Task input:
——
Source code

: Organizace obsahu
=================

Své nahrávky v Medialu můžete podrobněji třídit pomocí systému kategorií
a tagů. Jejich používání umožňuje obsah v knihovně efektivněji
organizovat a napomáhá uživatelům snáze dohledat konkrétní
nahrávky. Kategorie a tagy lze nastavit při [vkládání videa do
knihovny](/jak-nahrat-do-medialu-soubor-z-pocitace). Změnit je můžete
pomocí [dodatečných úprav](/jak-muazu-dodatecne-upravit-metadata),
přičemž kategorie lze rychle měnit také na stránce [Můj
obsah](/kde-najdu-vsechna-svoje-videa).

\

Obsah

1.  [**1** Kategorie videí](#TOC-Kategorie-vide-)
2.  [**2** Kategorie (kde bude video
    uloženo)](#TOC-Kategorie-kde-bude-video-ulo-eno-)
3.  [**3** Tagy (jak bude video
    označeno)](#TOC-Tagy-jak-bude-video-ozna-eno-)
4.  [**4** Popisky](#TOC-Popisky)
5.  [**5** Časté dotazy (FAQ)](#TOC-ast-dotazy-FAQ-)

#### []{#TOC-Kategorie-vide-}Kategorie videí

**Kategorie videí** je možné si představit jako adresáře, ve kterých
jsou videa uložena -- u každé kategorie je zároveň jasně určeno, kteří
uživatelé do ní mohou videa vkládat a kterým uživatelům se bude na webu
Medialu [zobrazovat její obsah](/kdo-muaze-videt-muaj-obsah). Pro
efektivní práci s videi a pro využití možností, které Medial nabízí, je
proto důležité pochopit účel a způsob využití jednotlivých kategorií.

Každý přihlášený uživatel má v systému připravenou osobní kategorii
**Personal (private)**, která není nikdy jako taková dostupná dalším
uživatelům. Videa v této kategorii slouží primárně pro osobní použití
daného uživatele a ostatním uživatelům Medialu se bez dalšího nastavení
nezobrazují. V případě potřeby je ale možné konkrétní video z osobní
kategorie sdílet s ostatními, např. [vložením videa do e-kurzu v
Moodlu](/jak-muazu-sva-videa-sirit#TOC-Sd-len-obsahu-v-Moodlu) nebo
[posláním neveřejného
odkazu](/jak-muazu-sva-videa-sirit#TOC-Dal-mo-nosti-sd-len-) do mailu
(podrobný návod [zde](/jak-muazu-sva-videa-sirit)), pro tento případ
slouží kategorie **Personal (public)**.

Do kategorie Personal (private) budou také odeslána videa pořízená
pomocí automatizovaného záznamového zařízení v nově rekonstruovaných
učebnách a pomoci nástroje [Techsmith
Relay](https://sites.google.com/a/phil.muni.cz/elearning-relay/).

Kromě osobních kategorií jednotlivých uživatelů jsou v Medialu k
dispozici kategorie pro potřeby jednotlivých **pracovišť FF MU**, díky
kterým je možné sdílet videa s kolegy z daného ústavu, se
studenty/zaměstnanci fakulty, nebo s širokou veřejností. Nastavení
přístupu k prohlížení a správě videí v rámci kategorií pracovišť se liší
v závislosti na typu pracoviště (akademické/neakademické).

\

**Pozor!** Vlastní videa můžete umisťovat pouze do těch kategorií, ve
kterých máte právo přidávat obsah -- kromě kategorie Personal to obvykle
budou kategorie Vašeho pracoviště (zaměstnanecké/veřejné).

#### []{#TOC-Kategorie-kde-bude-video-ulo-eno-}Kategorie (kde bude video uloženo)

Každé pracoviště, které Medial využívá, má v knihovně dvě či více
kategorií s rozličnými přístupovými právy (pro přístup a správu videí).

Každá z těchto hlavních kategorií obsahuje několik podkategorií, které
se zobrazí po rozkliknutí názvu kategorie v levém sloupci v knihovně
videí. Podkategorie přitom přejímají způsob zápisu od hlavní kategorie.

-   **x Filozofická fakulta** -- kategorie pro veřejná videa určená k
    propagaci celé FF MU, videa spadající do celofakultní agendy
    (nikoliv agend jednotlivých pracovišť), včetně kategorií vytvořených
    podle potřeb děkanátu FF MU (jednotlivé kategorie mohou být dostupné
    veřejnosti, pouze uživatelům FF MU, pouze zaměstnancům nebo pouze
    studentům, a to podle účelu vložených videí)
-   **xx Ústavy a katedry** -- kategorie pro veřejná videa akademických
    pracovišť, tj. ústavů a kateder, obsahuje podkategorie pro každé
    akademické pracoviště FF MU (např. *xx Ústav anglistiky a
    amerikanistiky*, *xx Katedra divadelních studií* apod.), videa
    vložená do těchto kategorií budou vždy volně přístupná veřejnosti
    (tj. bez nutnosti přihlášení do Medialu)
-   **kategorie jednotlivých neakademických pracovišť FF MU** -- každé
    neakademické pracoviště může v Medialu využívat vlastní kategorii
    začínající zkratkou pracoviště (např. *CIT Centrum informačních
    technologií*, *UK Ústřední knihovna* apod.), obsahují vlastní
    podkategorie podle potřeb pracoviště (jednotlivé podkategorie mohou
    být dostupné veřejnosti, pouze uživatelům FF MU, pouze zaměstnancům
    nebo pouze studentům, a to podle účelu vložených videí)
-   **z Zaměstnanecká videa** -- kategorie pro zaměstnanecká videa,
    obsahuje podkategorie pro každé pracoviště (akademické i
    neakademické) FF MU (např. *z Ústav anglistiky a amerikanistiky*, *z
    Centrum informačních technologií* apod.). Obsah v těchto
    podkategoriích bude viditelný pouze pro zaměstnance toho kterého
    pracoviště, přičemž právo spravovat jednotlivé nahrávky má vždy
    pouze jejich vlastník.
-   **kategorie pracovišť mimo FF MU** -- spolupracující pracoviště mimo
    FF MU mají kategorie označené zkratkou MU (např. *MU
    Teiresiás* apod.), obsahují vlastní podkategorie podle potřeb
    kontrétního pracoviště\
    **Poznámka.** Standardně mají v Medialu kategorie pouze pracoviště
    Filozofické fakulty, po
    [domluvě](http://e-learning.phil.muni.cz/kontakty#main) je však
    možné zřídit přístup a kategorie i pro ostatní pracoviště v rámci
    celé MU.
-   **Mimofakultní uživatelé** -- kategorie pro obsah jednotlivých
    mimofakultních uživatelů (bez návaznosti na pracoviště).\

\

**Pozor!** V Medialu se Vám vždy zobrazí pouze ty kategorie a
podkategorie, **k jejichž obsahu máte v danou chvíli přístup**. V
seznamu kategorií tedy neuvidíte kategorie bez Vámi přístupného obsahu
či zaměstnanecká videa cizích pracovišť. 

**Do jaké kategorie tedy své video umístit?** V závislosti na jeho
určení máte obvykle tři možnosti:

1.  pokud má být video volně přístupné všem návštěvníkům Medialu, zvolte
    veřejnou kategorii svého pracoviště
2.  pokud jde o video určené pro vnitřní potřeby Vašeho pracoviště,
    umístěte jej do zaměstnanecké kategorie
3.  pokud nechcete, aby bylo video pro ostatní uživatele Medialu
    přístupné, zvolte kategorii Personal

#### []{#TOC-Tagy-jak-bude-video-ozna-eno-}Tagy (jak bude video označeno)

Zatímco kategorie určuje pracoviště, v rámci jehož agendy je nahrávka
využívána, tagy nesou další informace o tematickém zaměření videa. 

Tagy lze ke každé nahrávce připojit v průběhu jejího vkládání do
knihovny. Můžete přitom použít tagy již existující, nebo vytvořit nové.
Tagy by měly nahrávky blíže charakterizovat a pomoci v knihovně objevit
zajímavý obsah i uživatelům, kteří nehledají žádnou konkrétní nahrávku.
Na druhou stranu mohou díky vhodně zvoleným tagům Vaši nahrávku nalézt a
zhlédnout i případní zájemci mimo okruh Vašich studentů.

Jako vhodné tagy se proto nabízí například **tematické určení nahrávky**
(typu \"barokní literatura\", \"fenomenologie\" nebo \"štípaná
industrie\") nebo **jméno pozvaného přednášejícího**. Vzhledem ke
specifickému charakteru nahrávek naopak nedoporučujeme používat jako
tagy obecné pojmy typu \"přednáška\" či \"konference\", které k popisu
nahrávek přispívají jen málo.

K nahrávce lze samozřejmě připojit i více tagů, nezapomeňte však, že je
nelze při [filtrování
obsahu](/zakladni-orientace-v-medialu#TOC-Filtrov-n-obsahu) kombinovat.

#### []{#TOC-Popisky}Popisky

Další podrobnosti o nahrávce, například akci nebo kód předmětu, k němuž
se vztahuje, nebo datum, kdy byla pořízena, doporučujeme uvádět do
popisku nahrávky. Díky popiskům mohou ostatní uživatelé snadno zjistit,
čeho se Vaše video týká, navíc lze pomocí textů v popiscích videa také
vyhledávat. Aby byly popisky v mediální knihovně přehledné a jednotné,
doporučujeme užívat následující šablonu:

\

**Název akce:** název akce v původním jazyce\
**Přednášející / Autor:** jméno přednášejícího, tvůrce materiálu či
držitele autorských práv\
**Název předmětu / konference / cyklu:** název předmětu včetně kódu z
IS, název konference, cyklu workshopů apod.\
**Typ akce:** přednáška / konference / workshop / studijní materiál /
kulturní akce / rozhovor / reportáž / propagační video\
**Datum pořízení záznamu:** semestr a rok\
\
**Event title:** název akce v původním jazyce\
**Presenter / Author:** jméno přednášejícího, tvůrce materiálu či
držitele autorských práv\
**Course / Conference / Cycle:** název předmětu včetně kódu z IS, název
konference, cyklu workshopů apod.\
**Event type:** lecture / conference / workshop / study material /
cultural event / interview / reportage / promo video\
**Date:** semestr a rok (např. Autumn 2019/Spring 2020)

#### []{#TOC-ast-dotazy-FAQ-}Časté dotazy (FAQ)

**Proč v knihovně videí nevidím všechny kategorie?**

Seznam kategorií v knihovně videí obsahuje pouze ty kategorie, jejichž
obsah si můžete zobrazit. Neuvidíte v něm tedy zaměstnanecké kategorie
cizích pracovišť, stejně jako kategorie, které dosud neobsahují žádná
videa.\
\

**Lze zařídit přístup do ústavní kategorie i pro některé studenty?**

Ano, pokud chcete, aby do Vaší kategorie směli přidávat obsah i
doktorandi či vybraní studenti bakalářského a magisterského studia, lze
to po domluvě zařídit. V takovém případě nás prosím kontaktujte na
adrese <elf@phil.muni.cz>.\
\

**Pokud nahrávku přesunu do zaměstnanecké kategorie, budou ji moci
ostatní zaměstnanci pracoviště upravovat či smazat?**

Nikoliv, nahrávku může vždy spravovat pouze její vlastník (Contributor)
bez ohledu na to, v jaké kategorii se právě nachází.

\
——
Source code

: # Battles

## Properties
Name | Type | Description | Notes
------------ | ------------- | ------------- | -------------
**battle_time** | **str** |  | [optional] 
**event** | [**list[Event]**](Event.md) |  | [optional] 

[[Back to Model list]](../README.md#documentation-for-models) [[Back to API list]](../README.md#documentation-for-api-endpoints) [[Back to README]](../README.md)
——
Exercise requirements: Once you have counted the lines above that contain "proto", give that number alone.

Reply to the exercise: 2